Now, the case we are looking at was brought under Schedule 1, but is not about that provision specifically, but rather about costs and funding the litigation.
The case was brought by two female civil partners (referred to as JG and MG in the judgment) who had arranged to have a child with JF who had acted as sperm donor. The child is 7 years old. He lives with his mothers and had contact with his father. Unfortunately the relationship between the mothers and the father broke down and serious difficulties began to arise in contact, which then broke down entirely. Unfortunately the parents ended up in court sorting out contact arrangements and other specific issues relating to the health and education of the child.
The mothers had instructed barristers. They had increased the mortgage on their property to pay costs, but still owed fees to their barristers and to the experts who had been instructed earlier in the case. The father also used a barrister. The child had his own legal representation funded through legal aid.
The court listed a final hearing for which the mothers needed legal representation, but they had by this stage run out of available funds. They were not eligible for legal aid, so their only recourse was to seek an order that the father fund their legal costs. This was the application before the judge on this occasion.
The mothers were making an application for costs funding, not a costs order: a technical but important difference. A costs order is a punitive measure for unreasonable conduct in the litigation, whereas a costs funding allowance is more akin to an interim lump sum payment to cover legal fees. Of course, to the payer the difference may seem academic.

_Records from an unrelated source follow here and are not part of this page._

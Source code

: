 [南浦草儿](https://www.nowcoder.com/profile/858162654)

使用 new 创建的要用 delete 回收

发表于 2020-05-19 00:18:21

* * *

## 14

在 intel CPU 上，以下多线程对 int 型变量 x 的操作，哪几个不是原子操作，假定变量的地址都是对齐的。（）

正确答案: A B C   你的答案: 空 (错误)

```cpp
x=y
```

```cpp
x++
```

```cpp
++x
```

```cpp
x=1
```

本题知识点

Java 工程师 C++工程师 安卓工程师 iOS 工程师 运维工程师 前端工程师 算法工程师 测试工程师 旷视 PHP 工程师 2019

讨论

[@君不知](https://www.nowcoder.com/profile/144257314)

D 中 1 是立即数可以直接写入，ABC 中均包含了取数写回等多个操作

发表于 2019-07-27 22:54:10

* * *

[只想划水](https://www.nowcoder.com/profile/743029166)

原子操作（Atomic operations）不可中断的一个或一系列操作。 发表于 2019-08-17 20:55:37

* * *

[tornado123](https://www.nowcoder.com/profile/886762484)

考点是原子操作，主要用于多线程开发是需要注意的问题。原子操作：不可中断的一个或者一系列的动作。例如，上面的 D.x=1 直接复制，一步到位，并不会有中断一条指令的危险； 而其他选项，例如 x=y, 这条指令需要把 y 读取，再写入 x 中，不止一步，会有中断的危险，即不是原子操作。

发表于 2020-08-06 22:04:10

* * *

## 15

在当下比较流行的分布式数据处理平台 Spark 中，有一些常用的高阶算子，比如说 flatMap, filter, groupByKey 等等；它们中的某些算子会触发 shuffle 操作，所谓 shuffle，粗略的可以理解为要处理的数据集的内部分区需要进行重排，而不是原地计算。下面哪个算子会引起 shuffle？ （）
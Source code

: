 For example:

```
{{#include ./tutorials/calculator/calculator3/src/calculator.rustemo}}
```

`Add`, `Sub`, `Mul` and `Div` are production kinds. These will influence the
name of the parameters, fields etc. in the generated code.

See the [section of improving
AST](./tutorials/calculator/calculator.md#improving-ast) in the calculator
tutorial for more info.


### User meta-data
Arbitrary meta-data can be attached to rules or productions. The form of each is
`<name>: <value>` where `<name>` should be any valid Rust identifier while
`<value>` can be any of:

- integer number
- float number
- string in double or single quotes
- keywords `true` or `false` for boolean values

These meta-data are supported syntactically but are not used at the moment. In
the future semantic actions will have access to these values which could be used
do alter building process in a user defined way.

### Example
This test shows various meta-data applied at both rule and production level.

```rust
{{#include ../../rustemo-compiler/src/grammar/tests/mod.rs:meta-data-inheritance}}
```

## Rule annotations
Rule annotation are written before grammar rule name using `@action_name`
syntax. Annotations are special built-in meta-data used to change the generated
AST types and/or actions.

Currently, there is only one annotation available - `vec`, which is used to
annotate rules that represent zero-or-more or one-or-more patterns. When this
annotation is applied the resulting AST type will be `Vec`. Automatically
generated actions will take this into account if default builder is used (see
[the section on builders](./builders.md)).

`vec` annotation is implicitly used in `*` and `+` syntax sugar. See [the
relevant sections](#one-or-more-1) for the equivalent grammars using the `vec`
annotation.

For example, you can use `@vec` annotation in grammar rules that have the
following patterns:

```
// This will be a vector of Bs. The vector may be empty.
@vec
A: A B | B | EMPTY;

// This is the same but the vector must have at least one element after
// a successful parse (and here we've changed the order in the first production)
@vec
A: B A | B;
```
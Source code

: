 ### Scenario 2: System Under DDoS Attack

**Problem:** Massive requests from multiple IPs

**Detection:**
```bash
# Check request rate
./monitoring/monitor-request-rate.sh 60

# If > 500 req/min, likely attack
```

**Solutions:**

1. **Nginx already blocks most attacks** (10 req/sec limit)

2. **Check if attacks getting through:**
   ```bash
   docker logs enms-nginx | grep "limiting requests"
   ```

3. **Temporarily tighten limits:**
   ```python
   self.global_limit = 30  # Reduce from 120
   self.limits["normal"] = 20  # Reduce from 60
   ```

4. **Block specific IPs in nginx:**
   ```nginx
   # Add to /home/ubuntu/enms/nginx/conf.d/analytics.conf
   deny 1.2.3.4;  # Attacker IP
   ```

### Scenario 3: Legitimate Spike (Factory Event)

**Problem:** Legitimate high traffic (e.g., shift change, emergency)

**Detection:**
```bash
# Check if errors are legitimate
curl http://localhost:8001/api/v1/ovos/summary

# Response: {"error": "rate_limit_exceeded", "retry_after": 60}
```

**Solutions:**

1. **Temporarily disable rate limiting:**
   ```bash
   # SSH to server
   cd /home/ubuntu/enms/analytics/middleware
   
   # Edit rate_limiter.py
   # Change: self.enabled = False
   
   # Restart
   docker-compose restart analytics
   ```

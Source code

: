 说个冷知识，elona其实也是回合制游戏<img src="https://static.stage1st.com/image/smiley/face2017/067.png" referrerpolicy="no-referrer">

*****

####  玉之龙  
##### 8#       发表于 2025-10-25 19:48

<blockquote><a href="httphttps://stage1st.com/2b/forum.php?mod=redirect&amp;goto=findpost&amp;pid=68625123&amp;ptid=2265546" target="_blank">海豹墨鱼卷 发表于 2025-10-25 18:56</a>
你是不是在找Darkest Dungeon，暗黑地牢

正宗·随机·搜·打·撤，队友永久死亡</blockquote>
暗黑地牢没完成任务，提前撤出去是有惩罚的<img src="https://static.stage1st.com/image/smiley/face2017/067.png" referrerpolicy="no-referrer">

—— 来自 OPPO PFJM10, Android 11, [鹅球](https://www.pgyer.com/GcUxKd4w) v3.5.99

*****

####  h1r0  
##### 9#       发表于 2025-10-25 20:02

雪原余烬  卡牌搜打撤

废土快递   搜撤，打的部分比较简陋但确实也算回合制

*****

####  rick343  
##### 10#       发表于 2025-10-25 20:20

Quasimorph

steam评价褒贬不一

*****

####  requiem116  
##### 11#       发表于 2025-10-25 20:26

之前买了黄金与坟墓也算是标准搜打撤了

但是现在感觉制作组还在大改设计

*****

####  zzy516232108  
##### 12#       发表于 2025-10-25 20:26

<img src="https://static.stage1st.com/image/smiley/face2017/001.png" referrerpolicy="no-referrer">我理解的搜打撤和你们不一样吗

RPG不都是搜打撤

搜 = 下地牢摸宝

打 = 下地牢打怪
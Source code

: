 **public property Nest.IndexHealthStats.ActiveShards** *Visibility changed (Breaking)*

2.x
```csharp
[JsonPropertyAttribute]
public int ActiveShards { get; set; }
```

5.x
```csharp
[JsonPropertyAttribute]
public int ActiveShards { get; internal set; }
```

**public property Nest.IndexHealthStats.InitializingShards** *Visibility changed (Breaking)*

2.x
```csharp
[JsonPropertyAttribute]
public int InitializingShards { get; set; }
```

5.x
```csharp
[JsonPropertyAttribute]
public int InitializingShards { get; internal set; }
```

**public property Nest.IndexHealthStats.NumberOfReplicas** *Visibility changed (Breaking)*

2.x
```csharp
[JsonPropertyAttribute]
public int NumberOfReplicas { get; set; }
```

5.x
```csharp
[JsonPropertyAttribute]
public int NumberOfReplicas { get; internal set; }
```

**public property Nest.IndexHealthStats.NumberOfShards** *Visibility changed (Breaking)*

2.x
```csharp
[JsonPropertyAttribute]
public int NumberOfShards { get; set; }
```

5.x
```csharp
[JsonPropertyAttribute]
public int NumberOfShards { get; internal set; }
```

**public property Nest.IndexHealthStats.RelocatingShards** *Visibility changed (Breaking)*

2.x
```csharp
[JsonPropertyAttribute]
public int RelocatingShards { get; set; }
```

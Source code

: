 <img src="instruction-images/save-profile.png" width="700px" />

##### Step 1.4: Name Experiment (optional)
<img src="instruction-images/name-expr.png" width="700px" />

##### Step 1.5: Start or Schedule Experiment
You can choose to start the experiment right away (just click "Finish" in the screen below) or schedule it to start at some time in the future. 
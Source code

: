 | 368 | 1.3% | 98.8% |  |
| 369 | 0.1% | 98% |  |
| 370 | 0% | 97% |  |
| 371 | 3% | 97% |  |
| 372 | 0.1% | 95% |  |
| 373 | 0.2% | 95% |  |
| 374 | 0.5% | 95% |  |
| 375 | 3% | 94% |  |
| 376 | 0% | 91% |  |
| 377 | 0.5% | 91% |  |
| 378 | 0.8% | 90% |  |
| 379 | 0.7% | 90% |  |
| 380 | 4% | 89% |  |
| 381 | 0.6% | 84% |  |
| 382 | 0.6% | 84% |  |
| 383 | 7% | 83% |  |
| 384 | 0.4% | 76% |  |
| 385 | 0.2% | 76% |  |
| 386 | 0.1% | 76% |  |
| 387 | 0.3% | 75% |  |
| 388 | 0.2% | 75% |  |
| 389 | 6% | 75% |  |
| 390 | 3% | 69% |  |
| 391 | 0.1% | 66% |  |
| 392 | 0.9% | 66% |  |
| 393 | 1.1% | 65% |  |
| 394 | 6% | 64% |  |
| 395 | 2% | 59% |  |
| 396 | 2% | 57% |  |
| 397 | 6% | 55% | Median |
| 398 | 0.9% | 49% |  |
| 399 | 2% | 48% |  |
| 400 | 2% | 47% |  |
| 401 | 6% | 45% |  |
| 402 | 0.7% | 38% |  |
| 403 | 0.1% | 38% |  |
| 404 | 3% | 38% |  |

In this case, if legal aid for private children proceedings had not been removed, the mothers would have been entitled to legal aid. The father would not have been ordered to pay their costs, as he had not been in any way unreasonable. However no legal aid is available, and the court found that to make the mothers represent themselves would put them at a huge disadvantage when the father was represented, possibly amounting to a breach of their rights to a fair trial. The only realistic source of funding was the father.
In acknowledging that some people might say it was grossly unjust to make the father pay for the legal representation of his opponents, the judge was clear that the problem had arisen due to the Government’s decision to remove legal aid from family cases. He said: “in the field of private children law the principle of individual justice has had to be sacrificed on the altar of public debt“.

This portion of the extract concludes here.